People were always interested in working for Cadbury with intense competition for jobs as the company provided good wages and working conditions. Cadbury executives also supported employment initiatives undertaken by the Coolock Development Council, of which I was the first chairman in the mid-1980s, the Northside Partnership and the Northside Centre for the Unemployed. Their assistance was very important in the early days of those organisations and from that point of view too yesterday was a sad day.

Cadbury management has said it intends to undertake a change programme which will involve the investment of €100 million over the next three years and that it has invested €80 million since 1999 to restore competitiveness. I hope it follows through with this and new technology and that the remaining 700 or 800 jobs will be secure. This hammer blow to our region comes on top of a steady haemorrhaging of jobs from the local industrial estates, particularly Clonshaugh Industrial and Business Park which has lost dozens of IT companies to eastern Europe and Asia over the past seven years. These include flagship companies such as Gateway 2000 and Data Products, and Saronix and Terradata. Most of these businesses have not been replaced and their factories are lying empty. Over a year ago, when Tayto closed its famous north side factory with a loss of 98 jobs, I raised the issue of the failure of the IDA to attract jobs to the north side and urged Sean Dorgan urgently to change the IDA policy of directing jobs away from Dublin's north side. There is a need for less skilled jobs to be aimed at areas of high unemployment. So far that message does not seem to have got through to either Mr. Dorgan or the Fianna Fáil Party and the Fianna Fáil-Progressive Democrats Government.

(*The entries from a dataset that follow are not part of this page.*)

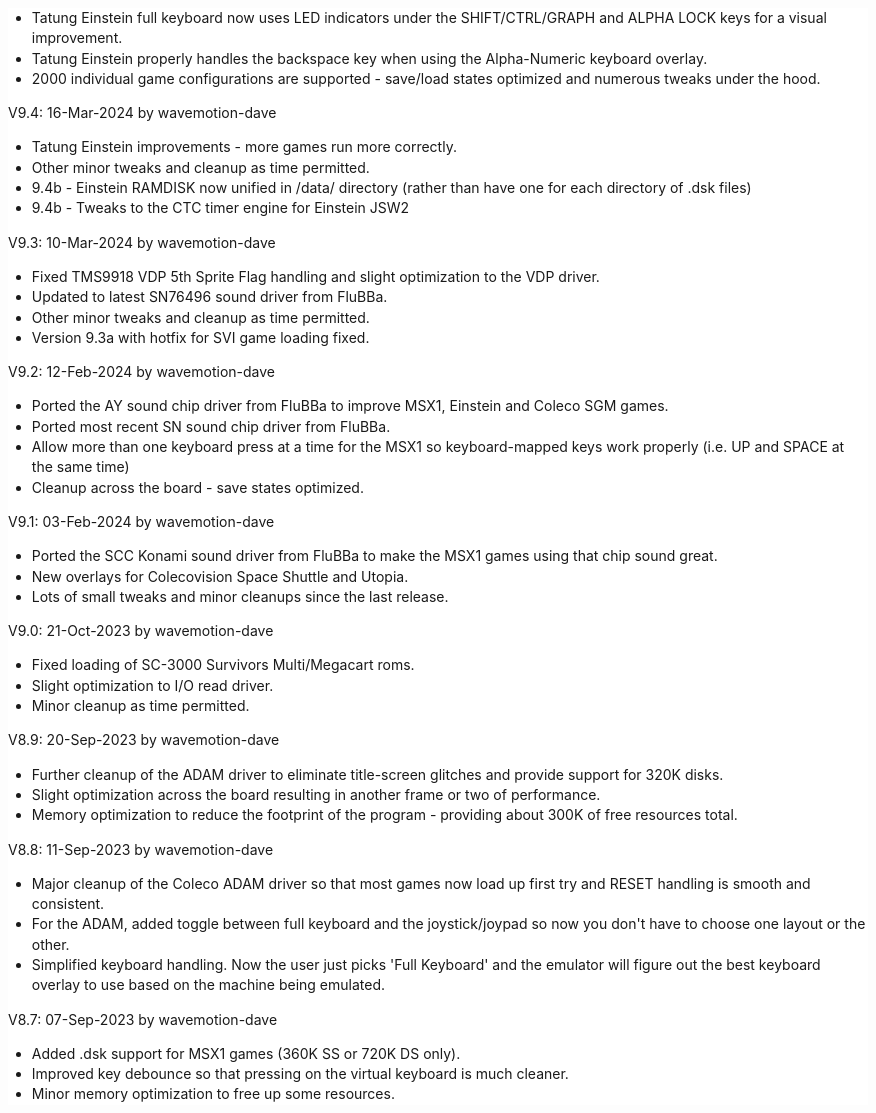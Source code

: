 * Tatung Einstein full keyboard now uses LED indicators under the SHIFT/CTRL/GRAPH and ALPHA LOCK keys for a visual improvement.
* Tatung Einstein properly handles the backspace key when using the Alpha-Numeric keyboard overlay.
* 2000 individual game configurations are supported - save/load states optimized and numerous tweaks under the hood.

V9.4: 16-Mar-2024 by wavemotion-dave
* Tatung Einstein improvements - more games run more correctly.
* Other minor tweaks and cleanup as time permitted.
* 9.4b - Einstein RAMDISK now unified in /data/ directory (rather than have one for each directory of .dsk files)
* 9.4b - Tweaks to the CTC timer engine for Einstein JSW2

V9.3: 10-Mar-2024 by wavemotion-dave
* Fixed TMS9918 VDP 5th Sprite Flag handling and slight optimization to the VDP driver.
* Updated to latest SN76496 sound driver from FluBBa.
* Other minor tweaks and cleanup as time permitted.
* Version 9.3a with hotfix for SVI game loading fixed.

V9.2: 12-Feb-2024 by wavemotion-dave
* Ported the AY sound chip driver from FluBBa to improve MSX1, Einstein and Coleco SGM games.
* Ported most recent SN sound chip driver from FluBBa.
* Allow more than one keyboard press at a time for the MSX1 so keyboard-mapped keys work properly (i.e. UP and SPACE at the same time)
* Cleanup across the board - save states optimized.

V9.1: 03-Feb-2024 by wavemotion-dave
* Ported the SCC Konami sound driver from FluBBa to make the MSX1 games using that chip sound great.
* New overlays for Colecovision Space Shuttle and Utopia.
* Lots of small tweaks and minor cleanups since the last release.

V9.0: 21-Oct-2023 by wavemotion-dave
* Fixed loading of SC-3000 Survivors Multi/Megacart roms.
* Slight optimization to I/O read driver.
* Minor cleanup as time permitted.

V8.9: 20-Sep-2023 by wavemotion-dave
* Further cleanup of the ADAM driver to eliminate title-screen glitches and provide support for 320K disks.
* Slight optimization across the board resulting in another frame or two of performance.
* Memory optimization to reduce the footprint of the program - providing about 300K of free resources total.

V8.8: 11-Sep-2023 by wavemotion-dave
* Major cleanup of the Coleco ADAM driver so that most games now load up first try and RESET handling is smooth and consistent.
* For the ADAM, added toggle between full keyboard and the joystick/joypad so now you don't have to choose one layout or the other. 
* Simplified keyboard handling. Now the user just picks 'Full Keyboard' and the emulator will figure out the best keyboard overlay to use based on the machine being emulated.

V8.7: 07-Sep-2023 by wavemotion-dave
* Added .dsk support for MSX1 games (360K SS or 720K DS only).
* Improved key debounce so that pressing on the virtual keyboard is much cleaner.
* Minor memory optimization to free up some resources.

The disgraceful rise in energy costs of well over 100% in gas prices for example and 60% to 70% in electricity during the lifetime of this Government has put a significant strain on business. The organisation for small and medium enterprises, ISME, describes the rising cost of energy as the "number one enemy" for business in this country. The Irish Exporters Association referred to "the unacceptably high increases in the cost of energy supply" which the Government needs to address urgently. IBEC has stated that perhaps 120 companies with over 52,000 workers are directly in danger of major pressures and downsizing, or even closure and liquidation, due to escalating energy costs.

Yesterday was a sad and regrettable day for Coolock and for the whole northside region. It is time for the Taoiseach and the Minister for Enterprise, Trade and Employment, Deputy Martin, to come forward with a strategy for our region to address competitiveness and energy costs and to implement it quickly. The organisations to which I referred earlier, in particular Northside Partnership, its chief executive officer, Ms Marion Vickers and chairperson, Mr. Willie Hamilton and their staff, the Northside Centre for the Unemployed and Coolock Development Council will be willing to liaise closely with Cadbury's management in respect of any retraining and reinstatement of workers affected by this restructuring programme. I urge the Government and Government Deputies to give the strongest possible financial and other assistance to the local organisations to enable them to do so.